• _What is required_: Nothing but a number is expected: the count of lines in the data below that include "pointing".

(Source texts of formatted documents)
__________________________________________________

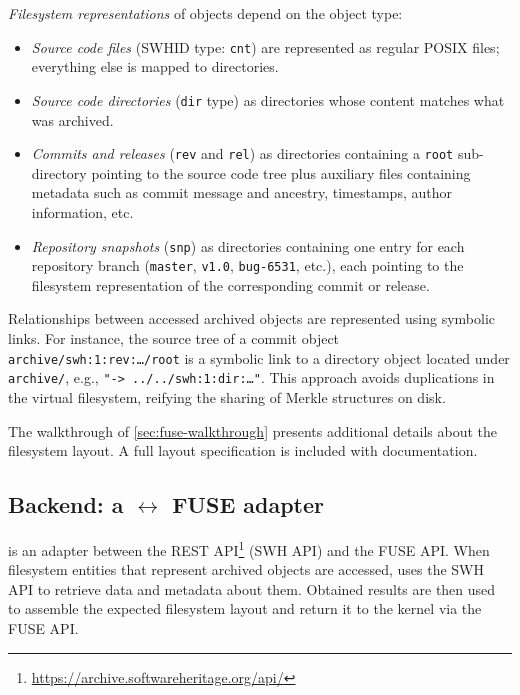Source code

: \emph{Filesystem representations} of \SWH{} objects depend on the object type:
\begin{itemize}

\item \emph{Source code files} (SWHID type: \texttt{cnt}) are represented as
  regular POSIX files; everything else is mapped to directories.

\item \emph{Source code directories} (\texttt{dir} type) as directories whose
  content matches what was archived.

\item \emph{Commits and releases} (\texttt{rev} and \texttt{rel}) as
  directories containing a \texttt{root} sub-directory pointing to the source
  code tree plus auxiliary files containing metadata such as commit message and
  ancestry, timestamps, author information, etc.

\item \emph{Repository snapshots} (\texttt{snp}) as directories containing one
  entry for each repository branch (\texttt{master}, \texttt{v1.0},
  \texttt{bug-6531}, etc.), each pointing to the filesystem representation of
  the corresponding commit or release.

\end{itemize}

Relationships between accessed archived objects are represented using symbolic
links. For instance, the source tree of a commit object
\texttt{archive/swh:1:rev:…/root} is a symbolic link to a directory object
located under \texttt{archive/}, e.g., \texttt{"->~../../swh:1:dir:…"}. This
approach avoids duplications in the virtual filesystem, reifying the sharing of
Merkle structures on disk.

The walkthrough of \cref{sec:fuse-walkthrough} presents additional details
about the \SWHFS{} filesystem layout. A full layout specification is included
with \SWHFS{} documentation.


\subsection{Backend: a \SWH{} $\leftrightarrow$ FUSE adapter}

\SWHFSpy{} is an adapter between the \SWH{} REST
API\footnote{\url{https://archive.softwareheritage.org/api/}} (SWH API) and the
FUSE API\@. When filesystem entities that represent archived objects are
accessed, \SWHFSpy{} uses the SWH API to retrieve data and metadata about them.
Obtained results are then used to assemble the expected filesystem layout and
return it to the kernel via the FUSE API\@.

__________________________________________________

• _Expected output_: 2